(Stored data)
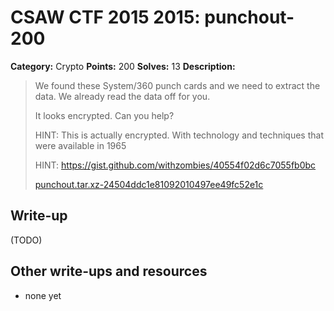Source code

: # CSAW CTF 2015 2015: punchout-200

**Category:** Crypto
**Points:** 200
**Solves:** 13
**Description:**

> We found these System/360 punch cards and we need to extract the data. We already read the data off for you.
>
> It looks encrypted. Can you help?
>
> HINT: This is actually encrypted. With technology and techniques that were available in 1965
>
> HINT: https://gist.github.com/withzombies/40554f02d6c7055fb0bc
>
> [punchout.tar.xz-24504ddc1e81092010497ee49fc52e1c](punchout.tar.xz-24504ddc1e81092010497ee49fc52e1c)


## Write-up

(TODO)

## Other write-ups and resources

* none yet
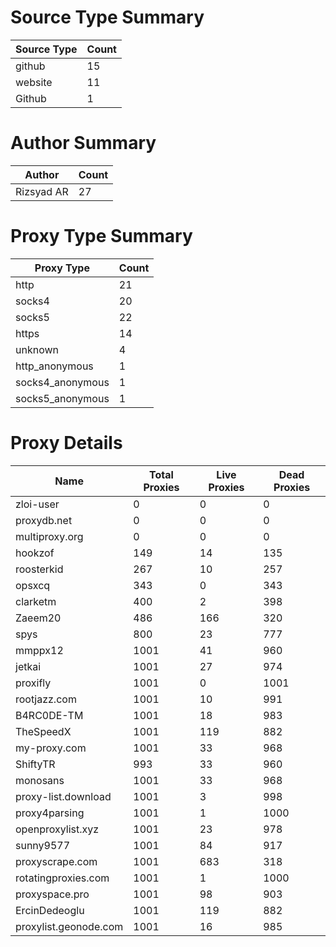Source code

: # Source Type Summary

| Source Type | Count |
|-------------|-------|
| github | 15 |
| website | 11 |
| Github | 1 |


# Author Summary

| Author | Count |
|--------|-------|
| Rizsyad AR | 27 |


# Proxy Type Summary

| Proxy Type | Count |
|------------|-------|
| http | 21 |
| socks4 | 20 |
| socks5 | 22 |
| https | 14 |
| unknown | 4 |
| http_anonymous | 1 |
| socks4_anonymous | 1 |
| socks5_anonymous | 1 |


# Proxy Details

| Name | Total Proxies | Live Proxies | Dead Proxies |
|------|---------------|--------------|---------------|
| zloi-user | 0 | 0 | 0 |
| proxydb.net | 0 | 0 | 0 |
| multiproxy.org | 0 | 0 | 0 |
| hookzof | 149 | 14 | 135 |
| roosterkid | 267 | 10 | 257 |
| opsxcq | 343 | 0 | 343 |
| clarketm | 400 | 2 | 398 |
| Zaeem20 | 486 | 166 | 320 |
| spys | 800 | 23 | 777 |
| mmppx12 | 1001 | 41 | 960 |
| jetkai | 1001 | 27 | 974 |
| proxifly | 1001 | 0 | 1001 |
| rootjazz.com | 1001 | 10 | 991 |
| B4RC0DE-TM | 1001 | 18 | 983 |
| TheSpeedX | 1001 | 119 | 882 |
| my-proxy.com | 1001 | 33 | 968 |
| ShiftyTR | 993 | 33 | 960 |
| monosans | 1001 | 33 | 968 |
| proxy-list.download | 1001 | 3 | 998 |
| proxy4parsing | 1001 | 1 | 1000 |
| openproxylist.xyz | 1001 | 23 | 978 |
| sunny9577 | 1001 | 84 | 917 |
| proxyscrape.com | 1001 | 683 | 318 |
| rotatingproxies.com | 1001 | 1 | 1000 |
| proxyspace.pro | 1001 | 98 | 903 |
| ErcinDedeoglu | 1001 | 119 | 882 |
| proxylist.geonode.com | 1001 | 16 | 985 |
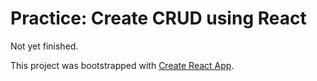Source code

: # Practice: Create CRUD using React

Not yet finished.

This project was bootstrapped with [Create React App](https://github.com/facebook/create-react-app).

WHAT IS EXPECTED. Leaving out the pictures, repeat all of the entries exactly.

PROBLEM SOLUTION.
Source code

: # CSAW CTF 2015 2015: punchout-200

**Category:** Crypto
**Points:** 200
**Solves:** 13
**Description:**

> We found these System/360 punch cards and we need to extract the data. We already read the data off for you.
>
> It looks encrypted. Can you help?
>
> HINT: This is actually encrypted. With technology and techniques that were available in 1965
>
> HINT: https://gist.github.com/withzombies/40554f02d6c7055fb0bc
>
> [punchout.tar.xz-24504ddc1e81092010497ee49fc52e1c](punchout.tar.xz-24504ddc1e81092010497ee49fc52e1c)


## Write-up

(TODO)

## Other write-ups and resources

* none yet
Source code

: # Source Type Summary

| Source Type | Count |
|-------------|-------|
| github | 15 |
| website | 11 |
| Github | 1 |


# Author Summary

| Author | Count |
|--------|-------|
| Rizsyad AR | 27 |


# Proxy Type Summary

| Proxy Type | Count |
|------------|-------|
| http | 21 |
| socks4 | 20 |
| socks5 | 22 |
| https | 14 |
| unknown | 4 |
| http_anonymous | 1 |
| socks4_anonymous | 1 |
| socks5_anonymous | 1 |


# Proxy Details

| Name | Total Proxies | Live Proxies | Dead Proxies |
|------|---------------|--------------|---------------|
| zloi-user | 0 | 0 | 0 |
| proxydb.net | 0 | 0 | 0 |
| multiproxy.org | 0 | 0 | 0 |
| hookzof | 149 | 14 | 135 |
| roosterkid | 267 | 10 | 257 |
| opsxcq | 343 | 0 | 343 |
| clarketm | 400 | 2 | 398 |
| Zaeem20 | 486 | 166 | 320 |
| spys | 800 | 23 | 777 |
| mmppx12 | 1001 | 41 | 960 |
| jetkai | 1001 | 27 | 974 |
| proxifly | 1001 | 0 | 1001 |
| rootjazz.com | 1001 | 10 | 991 |
| B4RC0DE-TM | 1001 | 18 | 983 |
| TheSpeedX | 1001 | 119 | 882 |
| my-proxy.com | 1001 | 33 | 968 |
| ShiftyTR | 993 | 33 | 960 |
| monosans | 1001 | 33 | 968 |
| proxy-list.download | 1001 | 3 | 998 |
| proxy4parsing | 1001 | 1 | 1000 |
| openproxylist.xyz | 1001 | 23 | 978 |
| sunny9577 | 1001 | 84 | 917 |
| proxyscrape.com | 1001 | 683 | 318 |
| rotatingproxies.com | 1001 | 1 | 1000 |
| proxyspace.pro | 1001 | 98 | 903 |
| ErcinDedeoglu | 1001 | 119 | 882 |
| proxylist.geonode.com | 1001 | 16 | 985 |
Source code

: # Practice: Create CRUD using React

Not yet finished.

This project was bootstrapped with [Create React App](https://github.com/facebook/create-react-app).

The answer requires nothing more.